Biomics

The features of expression of the uidA reporter gene under the control of tissue-specific promoters of the apetala3 (ap3) and rpt2a genes of Arabidopsis thaliana L. in the transgenic callus culture of Nicotiana tabacum were studied. The starting material for obtaining callus culture was previously created monoinsertion homozygous (T2) transgenic tobacco plants obtained by agrobacterial transformation. Callus cultures were obtained from two types of explants (stem, leaf) and were cultivated on three cultural media that differed in the ratio and amount of plant hormones auxin (NAA) and cytokinin (kinetin).
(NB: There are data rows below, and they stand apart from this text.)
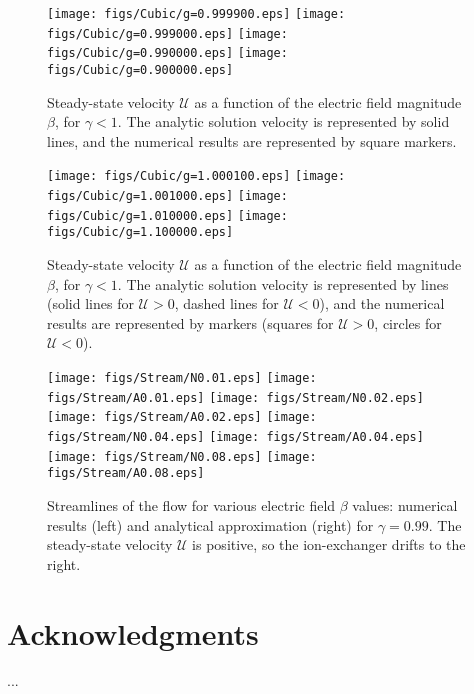 \documentclass[10pt]{ijnam}
\newcommand\cU{\mathscr{U}}
\begin{document}
\begin{figure}[htbp]
\end{figure}

\begin{figure}[htbp]
    \begin{center}
    \texttt{[image: figs/Cubic/g=0.999900.eps]}
    \texttt{[image: figs/Cubic/g=0.999000.eps]}
    \texttt{[image: figs/Cubic/g=0.990000.eps]}
    \texttt{[image: figs/Cubic/g=0.900000.eps]}
        \caption{Steady-state velocity $\cU$ as a function of the 
        electric field magnitude $\beta$, for $\gamma < 1$. 
        The analytic solution velocity is represented by solid lines, 
        and the numerical results are represented by square markers.}
	    \label{fig:Cubic1}
    \end{center}
\end{figure}
\begin{figure}[htbp]
    \begin{center}
    \texttt{[image: figs/Cubic/g=1.000100.eps]}
    \texttt{[image: figs/Cubic/g=1.001000.eps]}
    \texttt{[image: figs/Cubic/g=1.010000.eps]}
    \texttt{[image: figs/Cubic/g=1.100000.eps]}
        \caption{Steady-state velocity $\cU$ as a function of the 
        electric field magnitude $\beta$, for $\gamma < 1$. 
        The analytic solution velocity is represented by lines 
        (solid lines for $\cU > 0$, dashed lines for $\cU < 0$), 
        and the numerical results are represented by markers 
        (squares for $\cU > 0$, circles for $\cU < 0$).}
	    \label{fig:Cubic2}
    \end{center}
\end{figure}
\begin{figure}[htbp]
    \begin{center}
	\texttt{[image: figs/Stream/N0.01.eps]}
	\texttt{[image: figs/Stream/A0.01.eps]}
	\texttt{[image: figs/Stream/N0.02.eps]}
	\texttt{[image: figs/Stream/A0.02.eps]}
	\texttt{[image: figs/Stream/N0.04.eps]}
	\texttt{[image: figs/Stream/A0.04.eps]}
	\texttt{[image: figs/Stream/N0.08.eps]}
	\texttt{[image: figs/Stream/A0.08.eps]}
        \caption{Streamlines of the flow for various electric field $\beta$ values: 
        numerical results (left) and analytical approximation (right) for 
        $\gamma = 0.99$.  The steady-state velocity $\cU$ is positive, so the
        ion-exchanger drifts to the right. 
        }
    \label{fig:Vortex}
    \end{center}
\end{figure}

\section*{Acknowledgments}
...



\end{document}
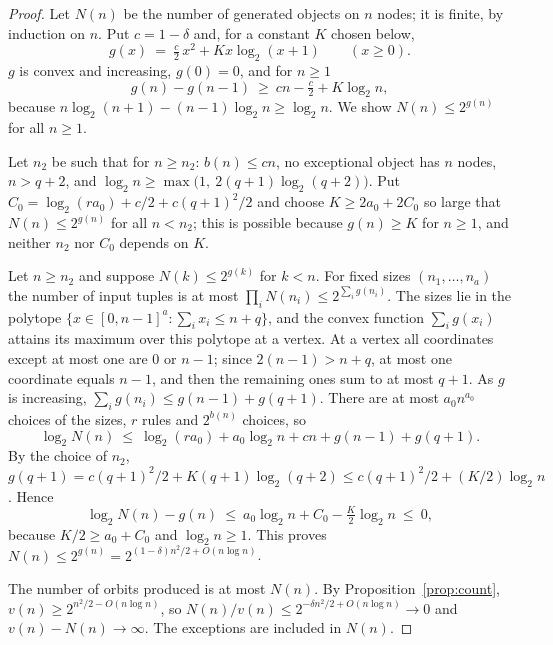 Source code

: \documentclass[11pt,a4paper]{article}
\theoremstyle{definition}
\theoremstyle{remark}
\begin{document}
\begin{proof}
Let $N(n)$ be the number of generated objects on $n$ nodes; it is finite, by induction on $n$. Put $c = 1 - \delta$
and, for a constant $K$ chosen below,
\[
  g(x) \ =\ \tfrac{c}{2}\,x^2 + K x \log_2(x + 1) \qquad (x \ge 0).
\]
$g$ is convex and increasing, $g(0) = 0$, and for $n \ge 1$
\[
  g(n) - g(n - 1) \ \ge\ cn - \tfrac{c}{2} + K \log_2 n,
\]
because $n \log_2(n + 1) - (n - 1)\log_2 n \ge \log_2 n$. We show $N(n) \le 2^{g(n)}$ for all $n \ge 1$.

Let $n_2$ be such that for $n \ge n_2$: $b(n) \le cn$, no exceptional object has $n$ nodes, $n > q + 2$, and
$\log_2 n \ge \max\bigl(1,\ 2(q + 1)\log_2(q + 2)\bigr)$. Put $C_0 = \log_2(r a_0) + c/2 + c(q + 1)^2/2$ and choose
$K \ge 2a_0 + 2C_0$ so large that $N(n) \le 2^{g(n)}$ for all $n < n_2$; this is possible because
$g(n) \ge K$ for $n \ge 1$, and neither $n_2$ nor $C_0$ depends on $K$.

Let $n \ge n_2$ and suppose $N(k) \le 2^{g(k)}$ for $k < n$. For fixed sizes $(n_1, \dots, n_a)$ the number of input
tuples is at most $\prod_i N(n_i) \le 2^{\sum_i g(n_i)}$. The sizes lie in the polytope
$\{x \in [0, n - 1]^a : \sum_i x_i \le n + q\}$, and the convex function $\sum_i g(x_i)$ attains its maximum over
this polytope at a vertex. At a vertex all coordinates except at most one are $0$ or $n - 1$; since
$2(n - 1) > n + q$, at most one coordinate equals $n - 1$, and then the remaining ones sum to at most $q + 1$. As $g$
is increasing, $\sum_i g(n_i) \le g(n - 1) + g(q + 1)$. There are at most $a_0 n^{a_0}$ choices of the sizes, $r$
rules and $2^{b(n)}$ choices, so
\[
  \log_2 N(n) \ \le\ \log_2(r a_0) + a_0 \log_2 n + cn + g(n - 1) + g(q + 1).
\]
By the choice of $n_2$, $g(q + 1) = c(q + 1)^2/2 + K(q + 1)\log_2(q + 2) \le c(q + 1)^2/2 + (K/2)\log_2 n$. Hence
\[
  \log_2 N(n) - g(n) \ \le\ a_0 \log_2 n + C_0 - \tfrac{K}{2}\log_2 n \ \le\ 0,
\]
because $K/2 \ge a_0 + C_0$ and $\log_2 n \ge 1$. This proves $N(n) \le 2^{g(n)} = 2^{(1-\delta)n^2/2 + O(n \log n)}$.

The number of orbits produced is at most $N(n)$. By Proposition~\ref{prop:count},
$v(n) \ge 2^{n^2/2 - O(n \log n)}$, so $N(n)/v(n) \le 2^{-\delta n^2/2 + O(n \log n)} \to 0$ and
$v(n) - N(n) \to \infty$. The exceptions are included in $N(n)$.
\end{proof}
\end{document}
In the studied callus lines, variability was revealed both in the enzymatic activity of β-glucuronidase and in the accumulation of mRNA. No reliably significant differences in the expression of the uidA gene were detected between different media for each type of explant and between types of explant, which suggests the insensitivity of these promoters to changes in the hormonal composition of nutrient media. The level of expression of the uidA gene under the control of the tissue-specific promoters of the ap3 and rpt2a genes of A.thaliana in callus lines was lower than the level of expression of the uidA gene under the control of the 35S CaMV promoter in the control callus line. The level of uidA reporter gene transcript accumulation did not correlate with the level of β-glucuronidase enzymatic activity. Histochemical analysis of transgenic calli revealed that in all lines, different color variants were present with different frequencies (fully colored calli, mosaic colored and not colored at all), which indicates epigenetic changes associated with the loss of reporter gene expression in vitro. In general, the results of the analysis showed that the promoters of the ap3 and rpt2a genes of A. thaliana are active in tobacco callus culture and can be effective as regulatory elements in synthetic promoters.  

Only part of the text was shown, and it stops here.